_ABOUT THIS TASK_: Wherever a line of the records contains "optional", copy that line.

(Stored data)
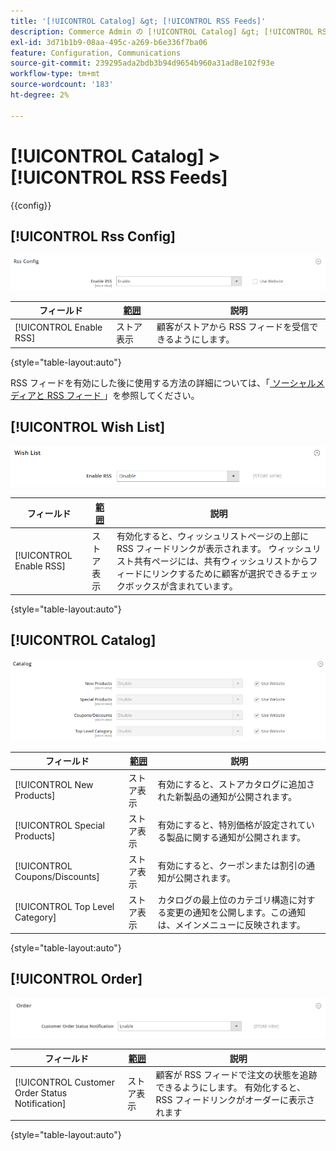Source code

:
 ```yaml
---
title: '[!UICONTROL Catalog] &gt; [!UICONTROL RSS Feeds]'
description: Commerce Admin の [!UICONTROL Catalog] &gt; [!UICONTROL RSS Feeds] ページで設定を確認します。
exl-id: 3d71b1b9-08aa-495c-a269-b6e336f7ba06
feature: Configuration, Communications
source-git-commit: 239295ada2bdb3b94d9654b960a31ad8e102f93e
workflow-type: tm+mt
source-wordcount: '183'
ht-degree: 2%

---
```


# [!UICONTROL Catalog] > [!UICONTROL RSS Feeds]

{{config}}

## [!UICONTROL Rss Config]

![Rss 設定 ](./assets/rss-feeds-rss-config.png)<!-- zoom -->

<!-- [Rss Config](https://docs.magento.com/user-guide/marketing/rss-feed.html) -->

| フィールド | [ 範囲 ](../../getting-started/websites-stores-views.md#scope-settings) | 説明 |
|--- |--- |--- |
| [!UICONTROL Enable RSS] | ストア表示 | 顧客がストアから RSS フィードを受信できるようにします。 |

{style="table-layout:auto"}

RSS フィードを有効にした後に使用する方法の詳細については、「[ ソーシャルメディアと RSS フィード ](../../merchandising-promotions/social-rss.md)」を参照してください。

## [!UICONTROL Wish List]

![ ウィッシュリスト ](./assets/rss-feeds-wishlist.png)<!-- zoom -->

<!-- [Wish List](https://docs.magento.com/user-guide/marketing/wishlists.html) -->

| フィールド | [ 範囲 ](../../getting-started/websites-stores-views.md#scope-settings) | 説明 |
|--- |--- |--- |
| [!UICONTROL Enable RSS] | ストア表示 | 有効化すると、ウィッシュリストページの上部に RSS フィードリンクが表示されます。 ウィッシュリスト共有ページには、共有ウィッシュリストからフィードにリンクするために顧客が選択できるチェックボックスが含まれています。 |

{style="table-layout:auto"}

## [!UICONTROL Catalog]

![ カタログ ](./assets/rss-feeds-catalog.png)<!-- zoom -->

<!-- [Catalog](https://docs.magento.com/user-guide/catalog/catalog-menu.html) -->

| フィールド | [ 範囲 ](../../getting-started/websites-stores-views.md#scope-settings) | 説明 |
|--- |--- |--- |
| [!UICONTROL New Products] | ストア表示 | 有効にすると、ストアカタログに追加された新製品の通知が公開されます。 |
| [!UICONTROL Special Products] | ストア表示 | 有効にすると、特別価格が設定されている製品に関する通知が公開されます。 |
| [!UICONTROL Coupons/Discounts] | ストア表示 | 有効にすると、クーポンまたは割引の通知が公開されます。 |
| [!UICONTROL Top Level Category] | ストア表示 | カタログの最上位のカテゴリ構造に対する変更の通知を公開します。この通知は、メインメニューに反映されます。 |

{style="table-layout:auto"}

## [!UICONTROL Order]

![ 順序 ](./assets/rss-feeds-order.png)<!-- zoom -->

<!-- [Order](https://docs.magento.com/user-guide/sales/order-status-notification.html) -->

| フィールド | [ 範囲 ](../../getting-started/websites-stores-views.md#scope-settings) | 説明 |
|--- |--- |--- |
| [!UICONTROL Customer Order Status Notification] | ストア表示 | 顧客が RSS フィードで注文の状態を追跡できるようにします。 有効化すると、RSS フィードリンクがオーダーに表示されます |

{style="table-layout:auto"}
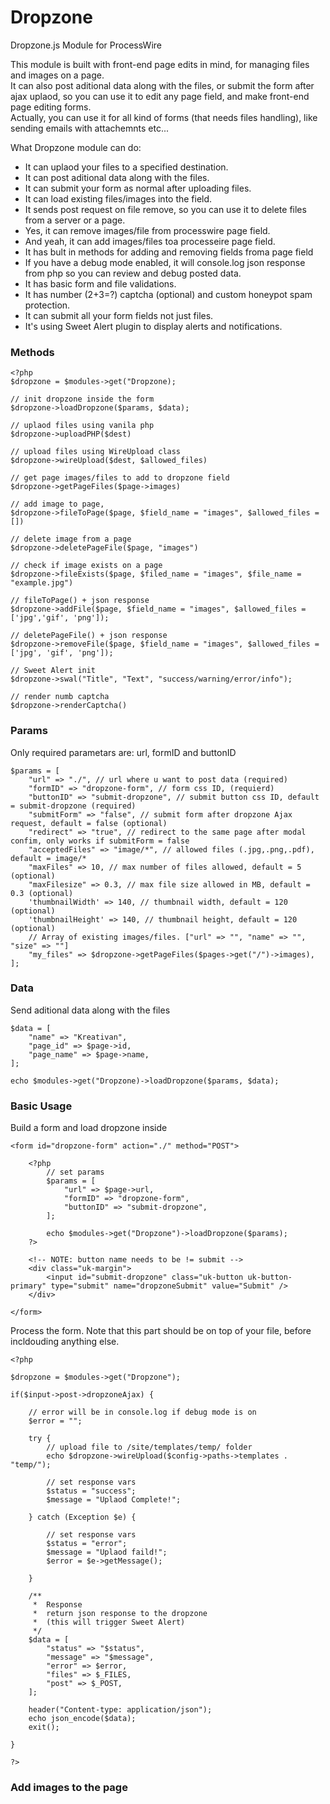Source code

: # Dropzone
Dropzone.js Module for ProcessWire 

This module is built with front-end page edits in mind, for managing files and images on a page.     
It can also post aditional data along with the files, or submit the form after ajax uplaod, so you can use it to edit any page field, and make front-end page editing forms.     
Actually, you can use it for all kind of forms (that needs files handling), like sending emails with attachemnts etc...

What Dropzone module can do:    
* It can uplaod your files to a specified destination.
* It can post aditional data along with the files.
* It can submit your form as normal after uploading files.
* It can load existing files/images into the field.
* It sends post request on file remove, so you can use it to delete files from a server or a page. 
* Yes, it can remove images/file from processwire page field.
* And yeah, it can add images/files toa  processeire page field.
* It has bult in methods for adding and removing fields froma page field 
* If you have a debug mode enabled, it will console.log json response from php so you can review and debug posted data.
* It has basic form and file validations.
* It has number (2+3=?) captcha (optional) and custom honeypot spam protection.
* It can submit all your form fields not just files.
* It's using Sweet Alert plugin to display alerts and notifications.

### Methods
```
<?php
$dropzone = $modules->get("Dropzone);

// init dropzone inside the form    
$dropzone->loadDropzone($params, $data);   

// uplaod files using vanila php    
$dropzone->uploadPHP($dest)    

// upload files using WireUpload class
$dropzone->wireUpload($dest, $allowed_files)

// get page images/files to add to dropzone field    
$dropzone->getPageFiles($page->images)

// add image to page,    
$dropzone->fileToPage($page, $field_name = "images", $allowed_files = [])

// delete image from a page     
$dropzone->deletePageFile($page, "images")   

// check if image exists on a page                 
$dropzone->fileExists($page, $filed_name = "images", $file_name = "example.jpg")

// fileToPage() + json response 
$dropzone->addFile($page, $field_name = "images", $allowed_files = ['jpg','gif', 'png']);

// deletePageFile() + json response    
$dropzone->removeFile($page, $field_name = "images", $allowed_files = ['jpg', 'gif', 'png']);

// Sweet Alert init
$dropzone->swal("Title", "Text", "success/warning/error/info");

// render numb captcha
$dropzone->renderCaptcha()  
```


### Params
Only required parametars are: url, formID and buttonID
```
$params = [
    "url" => "./", // url where u want to post data (required)
    "formID" => "dropzone-form", // form css ID, (requierd)
    "buttonID" => "submit-dropzone", // submit button css ID, default = submit-dropzone (required)
    "submitForm" => "false", // submit form after dropzone Ajax request, default = false (optional)
    "redirect" => "true", // redirect to the same page after modal confim, only works if submitForm = false
    "acceptedFiles" => "image/*", // allowed files (.jpg,.png,.pdf), default = image/*
    "maxFiles" => 10, // max number of files allowed, default = 5 (optional)
    "maxFilesize" => 0.3, // max file size allowed in MB, default = 0.3 (optional)
    'thumbnailWidth' => 140, // thumbnail width, default = 120 (optional)
    'thumbnailHeight' => 140, // thumbnail height, default = 120 (optional)
    // Array of existing images/files. ["url" => "", "name" => "", "size" => ""]
    "my_files" => $dropzone->getPageFiles($pages->get("/")->images),
];
```
### Data
Send aditional data along with the files
```
$data = [
    "name" => "Kreativan",
    "page_id" => $page->id,
    "page_name" => $page->name,
];

echo $modules->get("Dropzone)->loadDropzone($params, $data);
```

### Basic Usage
Build a form and load dropzone inside
```
<form id="dropzone-form" action="./" method="POST">

    <?php
        // set params
        $params = [
            "url" => $page->url,
            "formID" => "dropzone-form",
            "buttonID" => "submit-dropzone",
        ];

        echo $modules->get("Dropzone")->loadDropzone($params);
    ?>

    <!-- NOTE: button name needs to be != submit -->
    <div class="uk-margin">
        <input id="submit-dropzone" class="uk-button uk-button-primary" type="submit" name="dropzoneSubmit" value="Submit" />
    </div>

</form>
```

Process the form. Note that this part should be on top of your file, before incldouding anything else.
```
<?php

$dropzone = $modules->get("Dropzone");

if($input->post->dropzoneAjax) {

    // error will be in console.log if debug mode is on
    $error = "";

    try {
        // upload file to /site/templates/temp/ folder
        echo $dropzone->wireUpload($config->paths->templates . "temp/");

        // set response vars
        $status = "success";
        $message = "Uplaod Complete!";

    } catch (Exception $e) {

        // set response vars
        $status = "error";
        $message = "Uplaod faild!";
        $error = $e->getMessage();

    }

    /**
     *	Response 
     *	return json response to the dropzone
     *  (this will trigger Sweet Alert)
     */
    $data = [
        "status" => "$status",
        "message" => "$message",
        "error" => $error,
        "files" => $_FILES,
        "post" => $_POST,
    ];
    
    header("Content-type: application/json");
    echo json_encode($data);
    exit();

}

?>
```
### Add images to the page
```

```
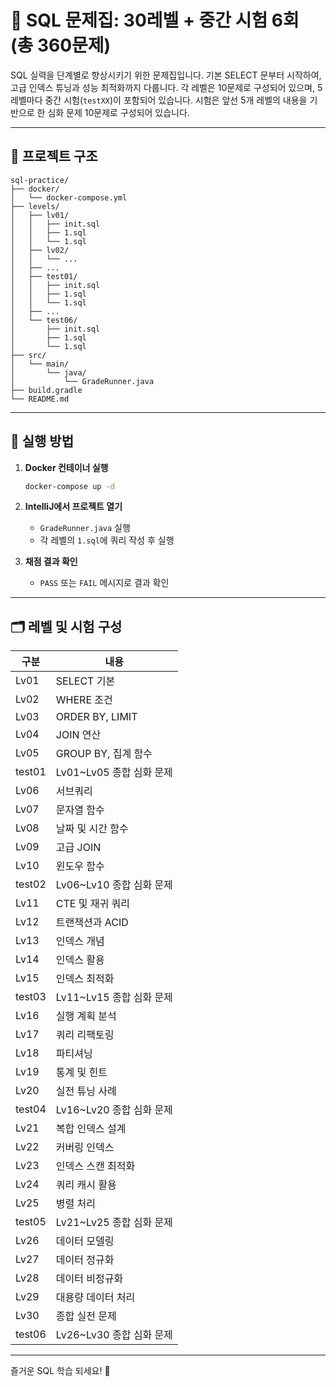 # 🧠 SQL 문제집: 30레벨 + 중간 시험 6회 (총 360문제)

SQL 실력을 단계별로 향상시키기 위한 문제집입니다. 기본 SELECT 문부터 시작하여, 고급 인덱스 튜닝과 성능 최적화까지 다룹니다. 각 레벨은 10문제로 구성되어 있으며, 5레벨마다 중간 시험(`testXX`)이 포함되어 있습니다. 시험은 앞선 5개 레벨의 내용을 기반으로 한 심화 문제 10문제로 구성되어 있습니다.

---

## 📁 프로젝트 구조

```plaintext
sql-practice/
├── docker/
│   └── docker-compose.yml
├── levels/
│   ├── lv01/
│   │   ├── init.sql
│   │   ├── 1.sql
│   │   └── 1.sql
│   ├── lv02/
│   │   └── ...
│   ├── ...
│   ├── test01/
│   │   ├── init.sql
│   │   ├── 1.sql
│   │   └── 1.sql
│   ├── ...
│   └── test06/
│       ├── init.sql
│       ├── 1.sql
│       └── 1.sql
├── src/
│   └── main/
│       └── java/
│           └── GradeRunner.java
├── build.gradle
└── README.md
```

---

## 🧪 실행 방법

1. **Docker 컨테이너 실행**

   ```bash
   docker-compose up -d
   ```

2. **IntelliJ에서 프로젝트 열기**

   - `GradeRunner.java` 실행
   - 각 레벨의 `1.sql`에 쿼리 작성 후 실행

3. **채점 결과 확인**

   - `PASS` 또는 `FAIL` 메시지로 결과 확인

---

## 🗂️ 레벨 및 시험 구성

| 구분     | 내용                                    |
|----------|-----------------------------------------|
| Lv01     | SELECT 기본                             |
| Lv02     | WHERE 조건                              |
| Lv03     | ORDER BY, LIMIT                         |
| Lv04     | JOIN 연산                               |
| Lv05     | GROUP BY, 집계 함수                     |
| test01   | Lv01~Lv05 종합 심화 문제                |
| Lv06     | 서브쿼리                                |
| Lv07     | 문자열 함수                             |
| Lv08     | 날짜 및 시간 함수                       |
| Lv09     | 고급 JOIN                               |
| Lv10     | 윈도우 함수                             |
| test02   | Lv06~Lv10 종합 심화 문제                |
| Lv11     | CTE 및 재귀 쿼리                        |
| Lv12     | 트랜잭션과 ACID                         |
| Lv13     | 인덱스 개념                             |
| Lv14     | 인덱스 활용                             |
| Lv15     | 인덱스 최적화                           |
| test03   | Lv11~Lv15 종합 심화 문제                |
| Lv16     | 실행 계획 분석                          |
| Lv17     | 쿼리 리팩토링                           |
| Lv18     | 파티셔닝                                |
| Lv19     | 통계 및 힌트                            |
| Lv20     | 실전 튜닝 사례                          |
| test04   | Lv16~Lv20 종합 심화 문제                |
| Lv21     | 복합 인덱스 설계                        |
| Lv22     | 커버링 인덱스                           |
| Lv23     | 인덱스 스캔 최적화                      |
| Lv24     | 쿼리 캐시 활용                          |
| Lv25     | 병렬 처리                               |
| test05   | Lv21~Lv25 종합 심화 문제                |
| Lv26     | 데이터 모델링                           |
| Lv27     | 데이터 정규화                           |
| Lv28     | 데이터 비정규화                         |
| Lv29     | 대용량 데이터 처리                      |
| Lv30     | 종합 실전 문제                          |
| test06   | Lv26~Lv30 종합 심화 문제                |

---

즐거운 SQL 학습 되세요! 🚀
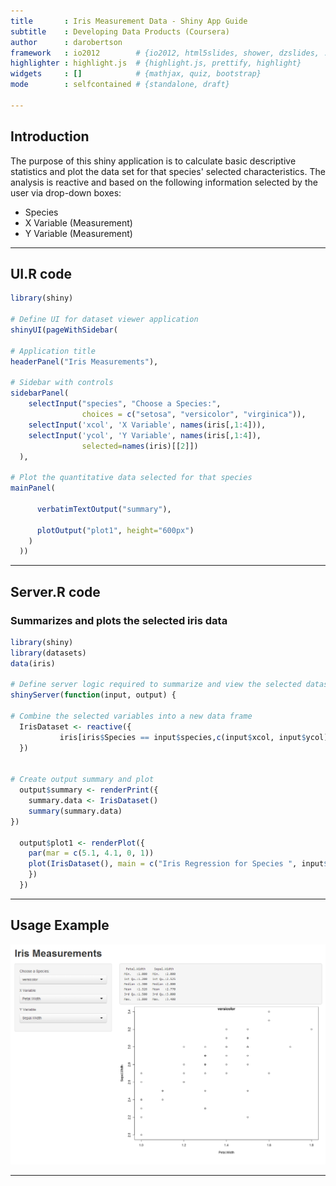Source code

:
 ```yaml
---
title       : Iris Measurement Data - Shiny App Guide
subtitle    : Developing Data Products (Coursera)
author      : darobertson
framework   : io2012        # {io2012, html5slides, shower, dzslides, ...}
highlighter : highlight.js  # {highlight.js, prettify, highlight}
widgets     : []            # {mathjax, quiz, bootstrap}
mode        : selfcontained # {standalone, draft}

---
```


## Introduction

The purpose of this shiny application is to calculate basic descriptive statistics and plot the data set for that species' selected characteristics. The analysis is reactive and based on the following information selected by the user via drop-down boxes:
 - Species
 - X Variable (Measurement)
 - Y Variable (Measurement)


---

## UI.R code


```r
library(shiny)

# Define UI for dataset viewer application
shinyUI(pageWithSidebar(
  
# Application title
headerPanel("Iris Measurements"),
  
# Sidebar with controls
sidebarPanel(
    selectInput("species", "Choose a Species:", 
                choices = c("setosa", "versicolor", "virginica")),
    selectInput('xcol', 'X Variable', names(iris[,1:4])),
    selectInput('ycol', 'Y Variable', names(iris[,1:4]),
                selected=names(iris)[[2]])
  ),    

# Plot the quantitative data selected for that species
mainPanel(
      
      verbatimTextOutput("summary"),
      
      plotOutput("plot1", height="600px")
    )
  ))
```

---

## Server.R code 
### Summarizes and plots the selected iris data


```r
library(shiny)
library(datasets)
data(iris)

# Define server logic required to summarize and view the selected dataset
shinyServer(function(input, output) {
  
# Combine the selected variables into a new data frame
  IrisDataset <- reactive({
           iris[iris$Species == input$species,c(input$xcol, input$ycol)]
  })


# Create output summary and plot
  output$summary <- renderPrint({
    summary.data <- IrisDataset()
    summary(summary.data)
})

  output$plot1 <- renderPlot({
    par(mar = c(5.1, 4.1, 0, 1))
    plot(IrisDataset(), main = c("Iris Regression for Species ", input$species))
    })
  })
```
---


## Usage Example

<img src="https://github.com/darobertson/ShinyDevelopment/blob/master/Slidify%20Guide/figures/Screenshot.png" border="0" style="border:none;max-width:100%;" />
</a>

---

_ANSWER FOR THE TASK_:
* It has number (2+3=?) captcha (optional) and custom honeypot spam protection.
    "submitForm" => "false", // submit form after dropzone Ajax request, default = false (optional)
    "maxFiles" => 10, // max number of files allowed, default = 5 (optional)
    "maxFilesize" => 0.3, // max file size allowed in MB, default = 0.3 (optional)
    'thumbnailWidth' => 140, // thumbnail width, default = 120 (optional)
    'thumbnailHeight' => 140, // thumbnail height, default = 120 (optional)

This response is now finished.